#### Data records
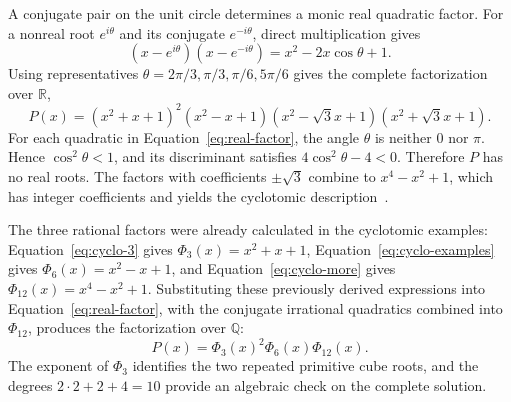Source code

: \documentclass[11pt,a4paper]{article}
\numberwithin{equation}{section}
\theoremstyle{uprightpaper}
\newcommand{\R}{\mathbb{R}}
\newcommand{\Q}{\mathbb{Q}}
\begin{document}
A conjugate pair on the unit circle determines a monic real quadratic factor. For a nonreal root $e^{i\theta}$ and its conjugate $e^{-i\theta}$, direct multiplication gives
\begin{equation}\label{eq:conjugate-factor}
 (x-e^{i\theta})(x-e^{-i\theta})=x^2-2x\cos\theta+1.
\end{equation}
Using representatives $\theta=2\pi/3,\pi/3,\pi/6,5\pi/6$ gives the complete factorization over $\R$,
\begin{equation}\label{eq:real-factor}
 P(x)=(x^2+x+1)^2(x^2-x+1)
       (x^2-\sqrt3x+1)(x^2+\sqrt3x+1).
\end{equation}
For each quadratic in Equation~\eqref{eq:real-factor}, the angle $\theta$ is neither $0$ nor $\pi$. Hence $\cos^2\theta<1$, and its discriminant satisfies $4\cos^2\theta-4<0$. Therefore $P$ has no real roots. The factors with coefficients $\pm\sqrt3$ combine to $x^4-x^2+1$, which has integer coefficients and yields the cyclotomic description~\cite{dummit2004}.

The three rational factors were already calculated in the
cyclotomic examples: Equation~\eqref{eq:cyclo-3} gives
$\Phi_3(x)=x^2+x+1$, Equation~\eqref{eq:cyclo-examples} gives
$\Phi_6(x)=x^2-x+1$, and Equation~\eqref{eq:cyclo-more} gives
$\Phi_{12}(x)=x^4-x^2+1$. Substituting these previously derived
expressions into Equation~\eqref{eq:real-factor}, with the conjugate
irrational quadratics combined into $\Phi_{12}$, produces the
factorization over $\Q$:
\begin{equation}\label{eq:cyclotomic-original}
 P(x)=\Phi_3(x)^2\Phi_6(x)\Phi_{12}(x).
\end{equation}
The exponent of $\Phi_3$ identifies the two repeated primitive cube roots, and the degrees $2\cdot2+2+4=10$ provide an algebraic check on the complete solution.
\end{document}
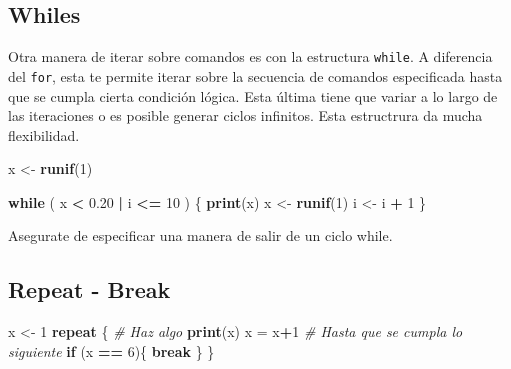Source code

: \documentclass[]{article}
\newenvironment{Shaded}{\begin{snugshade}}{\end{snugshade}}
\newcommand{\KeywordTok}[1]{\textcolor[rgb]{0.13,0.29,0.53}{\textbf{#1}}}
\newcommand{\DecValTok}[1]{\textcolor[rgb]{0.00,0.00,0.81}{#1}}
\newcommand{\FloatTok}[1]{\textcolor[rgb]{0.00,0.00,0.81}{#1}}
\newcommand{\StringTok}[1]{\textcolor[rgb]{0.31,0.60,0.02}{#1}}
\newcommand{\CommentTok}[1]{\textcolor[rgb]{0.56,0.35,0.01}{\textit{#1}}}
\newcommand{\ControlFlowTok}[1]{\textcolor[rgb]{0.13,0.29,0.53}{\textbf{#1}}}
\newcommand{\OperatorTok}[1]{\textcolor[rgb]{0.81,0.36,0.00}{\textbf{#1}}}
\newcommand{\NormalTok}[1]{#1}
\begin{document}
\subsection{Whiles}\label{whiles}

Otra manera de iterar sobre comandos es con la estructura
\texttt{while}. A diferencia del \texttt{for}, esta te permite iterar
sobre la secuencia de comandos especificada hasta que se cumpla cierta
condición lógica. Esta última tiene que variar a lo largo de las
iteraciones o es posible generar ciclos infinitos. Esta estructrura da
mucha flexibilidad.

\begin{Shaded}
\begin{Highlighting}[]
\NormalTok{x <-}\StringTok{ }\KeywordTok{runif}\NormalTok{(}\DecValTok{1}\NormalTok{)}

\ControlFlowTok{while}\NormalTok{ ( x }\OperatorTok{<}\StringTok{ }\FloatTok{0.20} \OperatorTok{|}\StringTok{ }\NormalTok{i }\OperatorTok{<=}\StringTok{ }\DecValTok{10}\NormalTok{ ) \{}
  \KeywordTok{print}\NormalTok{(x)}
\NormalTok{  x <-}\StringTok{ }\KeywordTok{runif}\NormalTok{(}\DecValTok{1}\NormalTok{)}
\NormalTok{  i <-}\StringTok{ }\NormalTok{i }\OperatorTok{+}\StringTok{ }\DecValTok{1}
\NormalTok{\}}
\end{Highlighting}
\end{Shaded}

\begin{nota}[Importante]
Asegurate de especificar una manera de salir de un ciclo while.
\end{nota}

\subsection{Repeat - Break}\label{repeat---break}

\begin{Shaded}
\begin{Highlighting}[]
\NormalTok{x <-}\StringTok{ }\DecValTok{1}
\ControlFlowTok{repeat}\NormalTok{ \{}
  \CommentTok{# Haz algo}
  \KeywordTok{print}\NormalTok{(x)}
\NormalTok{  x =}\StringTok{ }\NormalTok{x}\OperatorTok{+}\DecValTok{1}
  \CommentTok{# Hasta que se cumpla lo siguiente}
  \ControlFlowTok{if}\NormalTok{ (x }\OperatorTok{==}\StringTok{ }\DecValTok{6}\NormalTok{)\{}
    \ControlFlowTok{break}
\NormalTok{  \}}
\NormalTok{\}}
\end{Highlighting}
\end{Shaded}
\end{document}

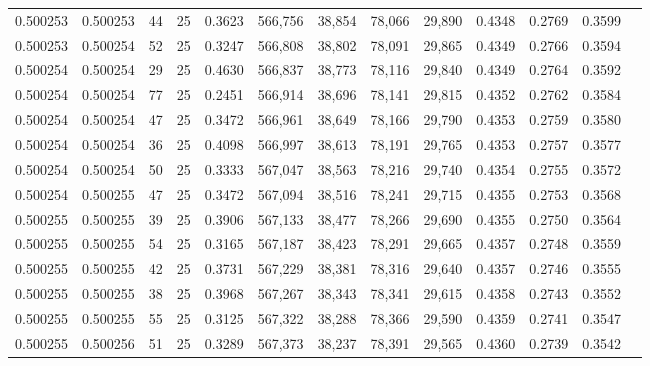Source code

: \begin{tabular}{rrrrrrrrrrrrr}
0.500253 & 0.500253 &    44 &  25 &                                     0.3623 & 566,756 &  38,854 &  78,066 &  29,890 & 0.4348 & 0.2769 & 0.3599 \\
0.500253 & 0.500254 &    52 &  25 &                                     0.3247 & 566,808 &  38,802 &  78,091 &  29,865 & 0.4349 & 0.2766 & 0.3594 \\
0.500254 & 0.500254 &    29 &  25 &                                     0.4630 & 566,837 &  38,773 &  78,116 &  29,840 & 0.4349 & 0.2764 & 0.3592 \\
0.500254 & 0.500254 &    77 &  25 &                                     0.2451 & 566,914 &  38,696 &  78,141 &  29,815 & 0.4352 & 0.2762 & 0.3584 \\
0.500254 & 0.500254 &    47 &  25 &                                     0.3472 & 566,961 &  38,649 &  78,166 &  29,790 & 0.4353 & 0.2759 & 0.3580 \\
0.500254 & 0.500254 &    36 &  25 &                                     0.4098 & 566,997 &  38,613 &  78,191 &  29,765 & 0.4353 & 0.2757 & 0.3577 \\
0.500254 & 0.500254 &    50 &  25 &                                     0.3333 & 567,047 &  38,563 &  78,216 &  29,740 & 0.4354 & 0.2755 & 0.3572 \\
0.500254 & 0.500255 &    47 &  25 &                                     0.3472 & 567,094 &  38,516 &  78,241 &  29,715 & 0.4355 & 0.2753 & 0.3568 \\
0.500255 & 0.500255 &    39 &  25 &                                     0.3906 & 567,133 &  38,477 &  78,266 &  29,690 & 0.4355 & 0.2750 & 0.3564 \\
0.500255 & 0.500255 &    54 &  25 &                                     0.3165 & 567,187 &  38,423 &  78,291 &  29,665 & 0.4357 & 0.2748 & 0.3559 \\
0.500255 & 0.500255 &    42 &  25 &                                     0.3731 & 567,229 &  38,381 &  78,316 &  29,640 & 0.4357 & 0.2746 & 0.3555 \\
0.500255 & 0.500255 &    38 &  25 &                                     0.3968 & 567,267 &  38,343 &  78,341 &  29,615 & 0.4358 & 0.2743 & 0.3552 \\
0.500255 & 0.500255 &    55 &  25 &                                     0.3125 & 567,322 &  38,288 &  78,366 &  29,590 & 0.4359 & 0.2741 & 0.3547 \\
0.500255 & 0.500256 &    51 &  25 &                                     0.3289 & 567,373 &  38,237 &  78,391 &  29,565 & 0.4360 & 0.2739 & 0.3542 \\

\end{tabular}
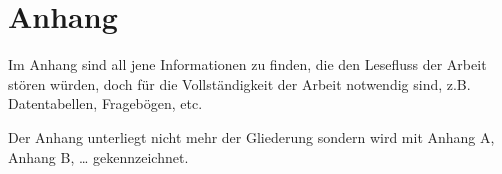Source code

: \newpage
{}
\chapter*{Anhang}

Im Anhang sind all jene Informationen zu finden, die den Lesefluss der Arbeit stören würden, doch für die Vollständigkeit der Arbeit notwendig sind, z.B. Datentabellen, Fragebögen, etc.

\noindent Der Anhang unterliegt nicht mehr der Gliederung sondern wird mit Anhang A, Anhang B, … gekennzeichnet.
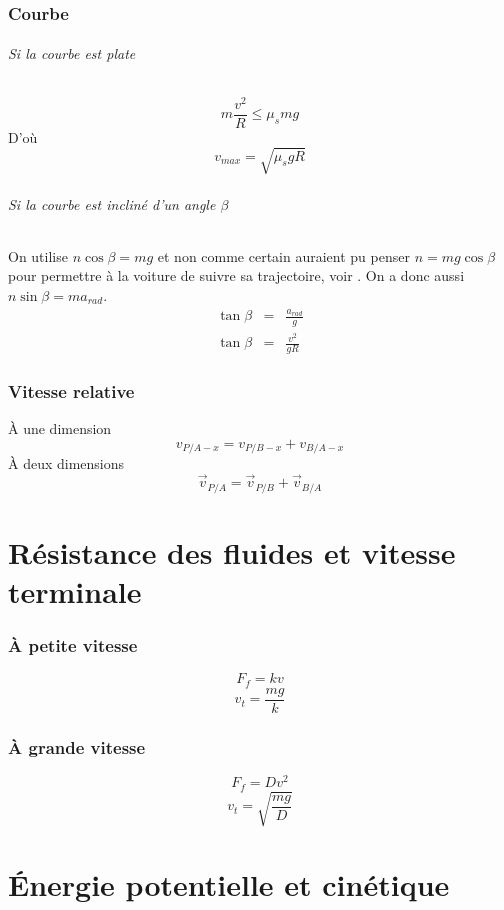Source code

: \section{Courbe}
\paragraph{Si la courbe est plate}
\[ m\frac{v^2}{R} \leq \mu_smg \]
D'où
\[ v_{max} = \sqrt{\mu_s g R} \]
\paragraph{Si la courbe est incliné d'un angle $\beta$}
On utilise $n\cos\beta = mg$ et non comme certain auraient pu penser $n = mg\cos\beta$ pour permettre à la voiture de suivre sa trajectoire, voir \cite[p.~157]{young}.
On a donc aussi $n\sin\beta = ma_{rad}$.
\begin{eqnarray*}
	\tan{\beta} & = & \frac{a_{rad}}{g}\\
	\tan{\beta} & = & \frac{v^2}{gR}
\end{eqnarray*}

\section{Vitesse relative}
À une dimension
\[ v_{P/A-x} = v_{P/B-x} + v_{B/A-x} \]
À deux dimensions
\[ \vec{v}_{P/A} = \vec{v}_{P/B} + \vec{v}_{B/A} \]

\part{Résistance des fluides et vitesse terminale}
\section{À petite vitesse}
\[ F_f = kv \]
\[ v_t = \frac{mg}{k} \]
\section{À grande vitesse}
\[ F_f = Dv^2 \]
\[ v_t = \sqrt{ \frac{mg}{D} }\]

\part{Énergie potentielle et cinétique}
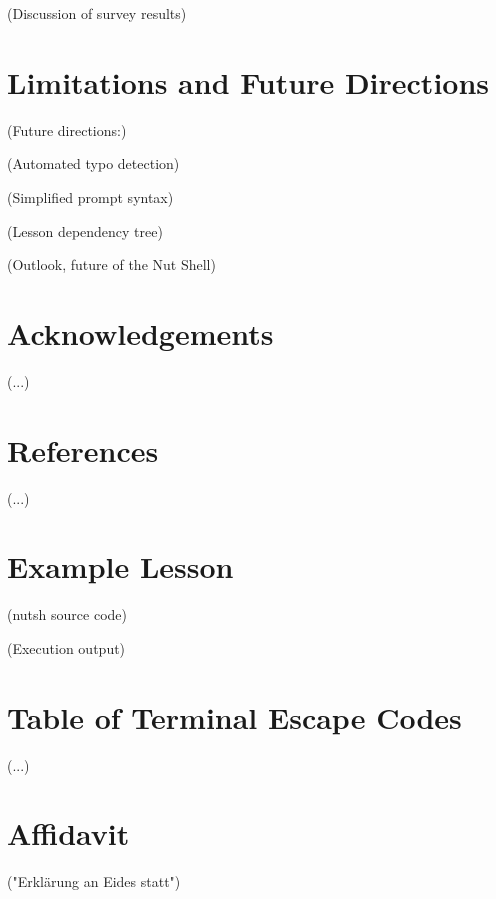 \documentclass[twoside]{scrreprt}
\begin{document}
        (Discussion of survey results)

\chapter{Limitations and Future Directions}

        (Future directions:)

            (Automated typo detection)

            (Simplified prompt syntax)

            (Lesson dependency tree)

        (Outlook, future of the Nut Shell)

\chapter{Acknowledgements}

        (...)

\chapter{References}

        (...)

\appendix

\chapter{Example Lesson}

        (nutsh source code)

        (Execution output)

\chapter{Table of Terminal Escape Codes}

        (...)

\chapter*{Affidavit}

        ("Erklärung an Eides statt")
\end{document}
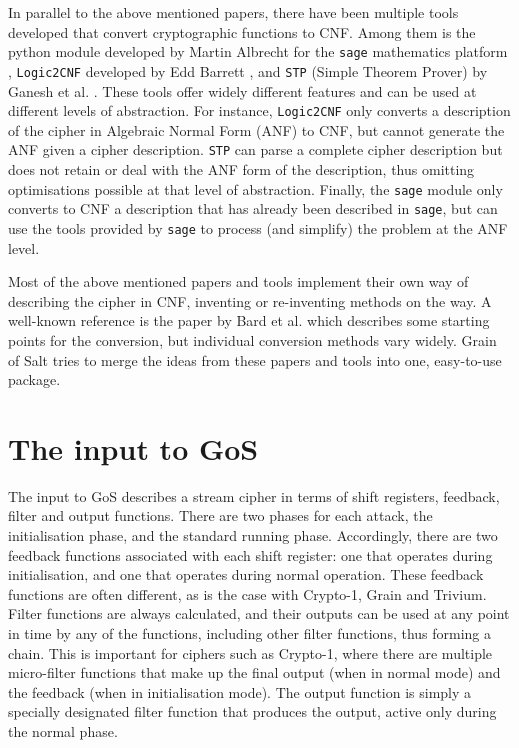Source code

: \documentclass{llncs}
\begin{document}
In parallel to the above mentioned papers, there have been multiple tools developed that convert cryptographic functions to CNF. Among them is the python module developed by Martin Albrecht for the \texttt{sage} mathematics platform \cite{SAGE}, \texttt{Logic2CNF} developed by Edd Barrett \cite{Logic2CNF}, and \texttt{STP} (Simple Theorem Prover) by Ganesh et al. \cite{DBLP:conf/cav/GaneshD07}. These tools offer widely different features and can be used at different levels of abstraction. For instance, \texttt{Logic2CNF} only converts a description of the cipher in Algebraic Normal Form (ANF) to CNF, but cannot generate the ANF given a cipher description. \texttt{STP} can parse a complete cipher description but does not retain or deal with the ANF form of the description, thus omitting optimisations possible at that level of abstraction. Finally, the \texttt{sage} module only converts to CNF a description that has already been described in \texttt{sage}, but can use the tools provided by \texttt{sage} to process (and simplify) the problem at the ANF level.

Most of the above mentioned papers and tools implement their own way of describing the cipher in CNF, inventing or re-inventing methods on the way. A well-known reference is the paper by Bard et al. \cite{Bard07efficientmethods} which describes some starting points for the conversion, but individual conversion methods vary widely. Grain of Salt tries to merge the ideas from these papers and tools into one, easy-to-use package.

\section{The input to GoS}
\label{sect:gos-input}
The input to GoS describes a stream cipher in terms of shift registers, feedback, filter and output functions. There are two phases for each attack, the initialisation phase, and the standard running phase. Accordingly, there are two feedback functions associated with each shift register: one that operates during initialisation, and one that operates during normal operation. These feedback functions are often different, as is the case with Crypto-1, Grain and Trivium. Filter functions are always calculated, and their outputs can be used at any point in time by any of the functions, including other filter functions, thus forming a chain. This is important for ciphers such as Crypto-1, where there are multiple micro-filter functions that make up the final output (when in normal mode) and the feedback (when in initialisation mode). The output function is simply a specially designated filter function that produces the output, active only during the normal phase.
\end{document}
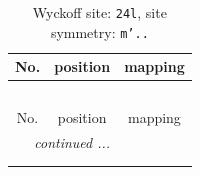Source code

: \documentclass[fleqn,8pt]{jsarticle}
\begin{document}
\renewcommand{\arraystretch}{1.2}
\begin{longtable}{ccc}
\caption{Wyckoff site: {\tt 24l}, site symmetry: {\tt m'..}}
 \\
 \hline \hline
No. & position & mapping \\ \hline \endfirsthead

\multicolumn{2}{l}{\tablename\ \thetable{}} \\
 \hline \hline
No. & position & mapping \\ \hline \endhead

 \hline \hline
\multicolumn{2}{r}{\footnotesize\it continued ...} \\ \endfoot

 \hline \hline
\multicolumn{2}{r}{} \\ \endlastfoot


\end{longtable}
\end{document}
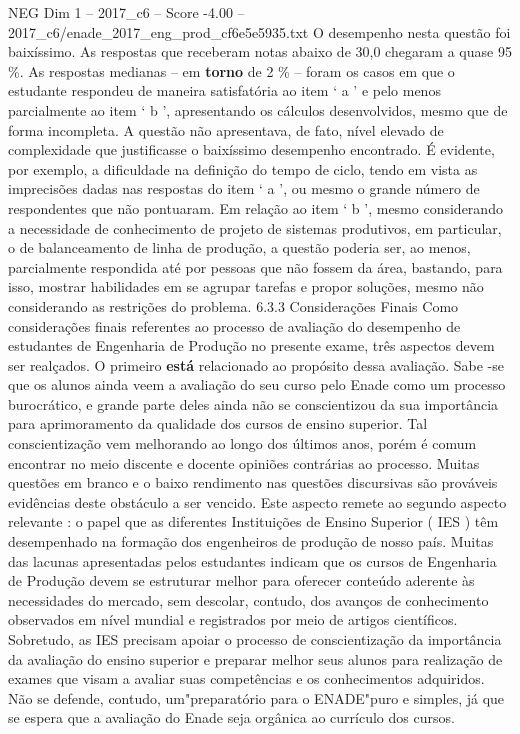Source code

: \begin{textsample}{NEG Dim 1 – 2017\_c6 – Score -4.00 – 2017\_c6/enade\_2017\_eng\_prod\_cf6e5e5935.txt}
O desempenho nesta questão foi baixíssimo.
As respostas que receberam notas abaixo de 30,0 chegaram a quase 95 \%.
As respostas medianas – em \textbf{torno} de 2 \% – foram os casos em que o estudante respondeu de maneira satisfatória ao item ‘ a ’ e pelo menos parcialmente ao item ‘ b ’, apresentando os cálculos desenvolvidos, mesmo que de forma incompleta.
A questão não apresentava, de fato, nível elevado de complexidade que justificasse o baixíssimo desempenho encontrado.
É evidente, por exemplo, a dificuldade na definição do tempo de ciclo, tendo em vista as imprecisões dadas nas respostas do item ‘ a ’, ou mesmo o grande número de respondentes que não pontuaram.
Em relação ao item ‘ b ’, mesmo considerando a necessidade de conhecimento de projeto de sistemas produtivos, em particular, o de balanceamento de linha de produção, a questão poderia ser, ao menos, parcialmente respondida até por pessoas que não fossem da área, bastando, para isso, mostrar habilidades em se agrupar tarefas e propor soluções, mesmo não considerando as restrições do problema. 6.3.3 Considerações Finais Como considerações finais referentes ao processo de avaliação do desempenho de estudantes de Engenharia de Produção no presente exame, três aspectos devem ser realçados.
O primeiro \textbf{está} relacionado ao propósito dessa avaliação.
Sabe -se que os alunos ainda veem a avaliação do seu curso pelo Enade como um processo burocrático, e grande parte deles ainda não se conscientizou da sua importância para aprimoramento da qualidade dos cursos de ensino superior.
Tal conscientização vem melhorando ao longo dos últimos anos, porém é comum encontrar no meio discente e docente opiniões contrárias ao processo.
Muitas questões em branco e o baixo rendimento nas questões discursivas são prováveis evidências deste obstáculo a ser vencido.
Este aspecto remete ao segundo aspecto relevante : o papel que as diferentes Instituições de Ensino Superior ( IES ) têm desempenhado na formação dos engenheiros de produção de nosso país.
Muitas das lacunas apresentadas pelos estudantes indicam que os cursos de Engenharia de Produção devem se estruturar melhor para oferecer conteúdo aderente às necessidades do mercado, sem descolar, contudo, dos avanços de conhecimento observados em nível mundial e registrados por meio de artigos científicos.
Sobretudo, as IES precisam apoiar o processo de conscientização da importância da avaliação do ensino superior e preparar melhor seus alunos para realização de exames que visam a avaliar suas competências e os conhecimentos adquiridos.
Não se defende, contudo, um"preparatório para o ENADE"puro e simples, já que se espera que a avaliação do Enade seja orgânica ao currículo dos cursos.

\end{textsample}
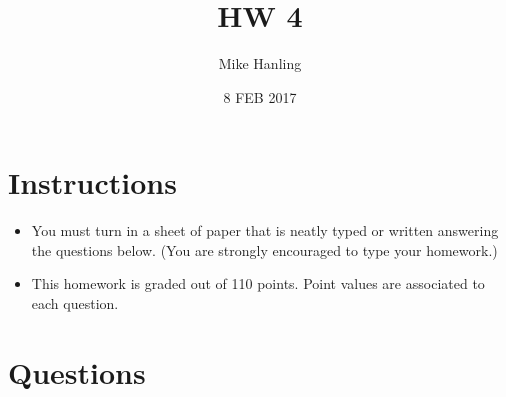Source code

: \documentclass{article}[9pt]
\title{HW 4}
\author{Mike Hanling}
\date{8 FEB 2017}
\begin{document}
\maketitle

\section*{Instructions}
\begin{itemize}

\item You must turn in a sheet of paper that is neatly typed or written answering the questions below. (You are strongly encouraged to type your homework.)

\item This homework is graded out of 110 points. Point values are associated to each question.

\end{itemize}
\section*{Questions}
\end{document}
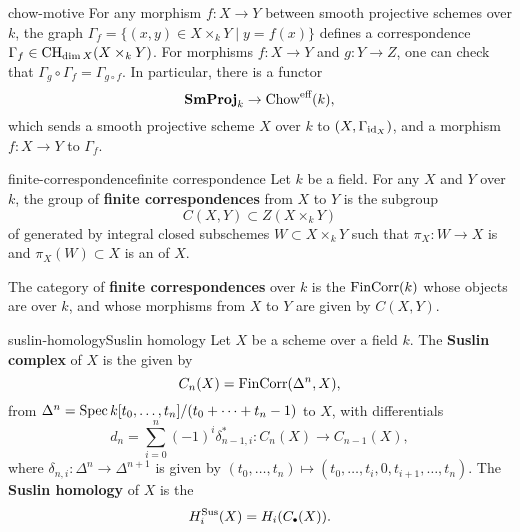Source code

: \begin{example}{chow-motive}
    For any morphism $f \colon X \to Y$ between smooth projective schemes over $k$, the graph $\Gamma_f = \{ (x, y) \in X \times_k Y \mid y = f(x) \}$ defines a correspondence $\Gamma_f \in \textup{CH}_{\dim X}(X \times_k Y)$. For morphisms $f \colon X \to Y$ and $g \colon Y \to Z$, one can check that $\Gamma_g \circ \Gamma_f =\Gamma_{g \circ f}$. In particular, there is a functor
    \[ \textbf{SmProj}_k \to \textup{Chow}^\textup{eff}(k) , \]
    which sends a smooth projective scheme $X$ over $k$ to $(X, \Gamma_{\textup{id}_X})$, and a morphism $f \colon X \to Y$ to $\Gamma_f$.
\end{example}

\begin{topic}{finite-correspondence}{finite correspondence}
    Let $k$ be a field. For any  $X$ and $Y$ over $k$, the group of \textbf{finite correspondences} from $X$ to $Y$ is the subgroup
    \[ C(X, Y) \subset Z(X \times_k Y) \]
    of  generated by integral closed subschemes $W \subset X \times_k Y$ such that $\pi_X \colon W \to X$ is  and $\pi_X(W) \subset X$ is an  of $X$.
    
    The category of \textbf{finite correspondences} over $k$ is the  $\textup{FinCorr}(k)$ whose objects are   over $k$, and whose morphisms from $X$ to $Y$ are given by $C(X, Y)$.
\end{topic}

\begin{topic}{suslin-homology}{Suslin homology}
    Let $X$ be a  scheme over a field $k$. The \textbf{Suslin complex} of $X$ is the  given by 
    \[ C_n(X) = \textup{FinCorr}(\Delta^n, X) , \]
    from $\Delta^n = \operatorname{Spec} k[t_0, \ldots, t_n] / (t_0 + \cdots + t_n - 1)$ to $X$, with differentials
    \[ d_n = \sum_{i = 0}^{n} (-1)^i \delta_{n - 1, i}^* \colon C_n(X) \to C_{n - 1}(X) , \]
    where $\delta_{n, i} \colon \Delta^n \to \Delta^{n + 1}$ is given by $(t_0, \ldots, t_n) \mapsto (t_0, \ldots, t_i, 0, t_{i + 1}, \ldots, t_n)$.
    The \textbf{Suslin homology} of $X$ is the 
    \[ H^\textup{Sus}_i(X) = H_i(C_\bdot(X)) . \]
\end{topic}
########
> _Work instruction_
Copy each line above where "FinCorr" appears.

> _Expected output_
    The category of \textbf{finite correspondences} over $k$ is the  $\textup{FinCorr}(k)$ whose objects are   over $k$, and whose morphisms from $X$ to $Y$ are given by $C(X, Y)$.
    \[ C_n(X) = \textup{FinCorr}(\Delta^n, X) , \]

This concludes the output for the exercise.